SOURCE DATA Start Marker
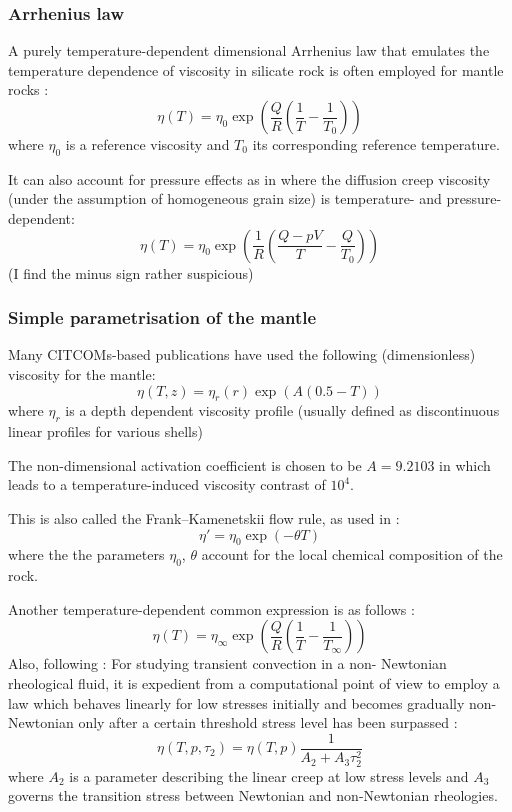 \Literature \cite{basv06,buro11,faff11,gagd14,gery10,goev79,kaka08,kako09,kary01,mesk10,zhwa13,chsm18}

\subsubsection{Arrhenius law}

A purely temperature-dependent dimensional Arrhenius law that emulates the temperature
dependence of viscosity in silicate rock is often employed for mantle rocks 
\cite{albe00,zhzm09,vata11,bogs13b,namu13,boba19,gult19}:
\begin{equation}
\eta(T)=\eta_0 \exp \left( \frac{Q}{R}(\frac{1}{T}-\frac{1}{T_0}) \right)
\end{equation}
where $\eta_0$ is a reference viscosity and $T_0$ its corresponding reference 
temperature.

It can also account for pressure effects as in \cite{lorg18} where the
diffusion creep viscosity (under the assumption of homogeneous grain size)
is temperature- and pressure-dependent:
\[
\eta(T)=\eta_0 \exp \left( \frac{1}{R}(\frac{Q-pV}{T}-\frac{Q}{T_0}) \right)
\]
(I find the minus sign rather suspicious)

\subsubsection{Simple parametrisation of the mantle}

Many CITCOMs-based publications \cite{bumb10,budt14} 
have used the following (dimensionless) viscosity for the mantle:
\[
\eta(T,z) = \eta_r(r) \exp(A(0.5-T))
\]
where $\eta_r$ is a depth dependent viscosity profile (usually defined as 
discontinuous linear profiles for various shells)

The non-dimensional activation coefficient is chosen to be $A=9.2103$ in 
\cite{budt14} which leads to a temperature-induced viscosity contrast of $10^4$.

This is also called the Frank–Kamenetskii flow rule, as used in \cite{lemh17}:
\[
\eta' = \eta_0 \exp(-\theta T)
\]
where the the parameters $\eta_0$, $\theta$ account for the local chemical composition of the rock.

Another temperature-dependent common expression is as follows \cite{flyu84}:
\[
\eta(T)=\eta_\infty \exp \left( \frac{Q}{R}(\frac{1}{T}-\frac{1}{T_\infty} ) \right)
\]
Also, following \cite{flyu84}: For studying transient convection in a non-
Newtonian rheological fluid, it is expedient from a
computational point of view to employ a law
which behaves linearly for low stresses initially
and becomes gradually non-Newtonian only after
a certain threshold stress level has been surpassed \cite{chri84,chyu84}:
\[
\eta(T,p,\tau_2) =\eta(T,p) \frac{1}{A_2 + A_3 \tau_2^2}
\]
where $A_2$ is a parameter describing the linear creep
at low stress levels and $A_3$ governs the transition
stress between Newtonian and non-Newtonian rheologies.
SOURCE DATA End Marker
Everything in the listing, except its images, should be set down exactly.

* [OUTPUT OF THE TASK]
 \Literature \cite{basv06,buro11,faff11,gagd14,gery10,goev79,kaka08,kako09,kary01,mesk10,zhwa13,chsm18}

\subsubsection{Arrhenius law}

A purely temperature-dependent dimensional Arrhenius law that emulates the temperature
dependence of viscosity in silicate rock is often employed for mantle rocks 
\cite{albe00,zhzm09,vata11,bogs13b,namu13,boba19,gult19}:
\begin{equation}
\eta(T)=\eta_0 \exp \left( \frac{Q}{R}(\frac{1}{T}-\frac{1}{T_0}) \right)
\end{equation}
where $\eta_0$ is a reference viscosity and $T_0$ its corresponding reference 
temperature.

It can also account for pressure effects as in \cite{lorg18} where the
diffusion creep viscosity (under the assumption of homogeneous grain size)
is temperature- and pressure-dependent:
\[
\eta(T)=\eta_0 \exp \left( \frac{1}{R}(\frac{Q-pV}{T}-\frac{Q}{T_0}) \right)
\]
(I find the minus sign rather suspicious)

\subsubsection{Simple parametrisation of the mantle}

Many CITCOMs-based publications \cite{bumb10,budt14} 
have used the following (dimensionless) viscosity for the mantle:
\[
\eta(T,z) = \eta_r(r) \exp(A(0.5-T))
\]
where $\eta_r$ is a depth dependent viscosity profile (usually defined as 
discontinuous linear profiles for various shells)

The non-dimensional activation coefficient is chosen to be $A=9.2103$ in 
\cite{budt14} which leads to a temperature-induced viscosity contrast of $10^4$.

This is also called the Frank–Kamenetskii flow rule, as used in \cite{lemh17}:
\[
\eta' = \eta_0 \exp(-\theta T)
\]
where the the parameters $\eta_0$, $\theta$ account for the local chemical composition of the rock.

Another temperature-dependent common expression is as follows \cite{flyu84}:
\[
\eta(T)=\eta_\infty \exp \left( \frac{Q}{R}(\frac{1}{T}-\frac{1}{T_\infty} ) \right)
\]
Also, following \cite{flyu84}: For studying transient convection in a non-
Newtonian rheological fluid, it is expedient from a
computational point of view to employ a law
which behaves linearly for low stresses initially
and becomes gradually non-Newtonian only after
a certain threshold stress level has been surpassed \cite{chri84,chyu84}:
\[
\eta(T,p,\tau_2) =\eta(T,p) \frac{1}{A_2 + A_3 \tau_2^2}
\]
where $A_2$ is a parameter describing the linear creep
at low stress levels and $A_3$ governs the transition
stress between Newtonian and non-Newtonian rheologies.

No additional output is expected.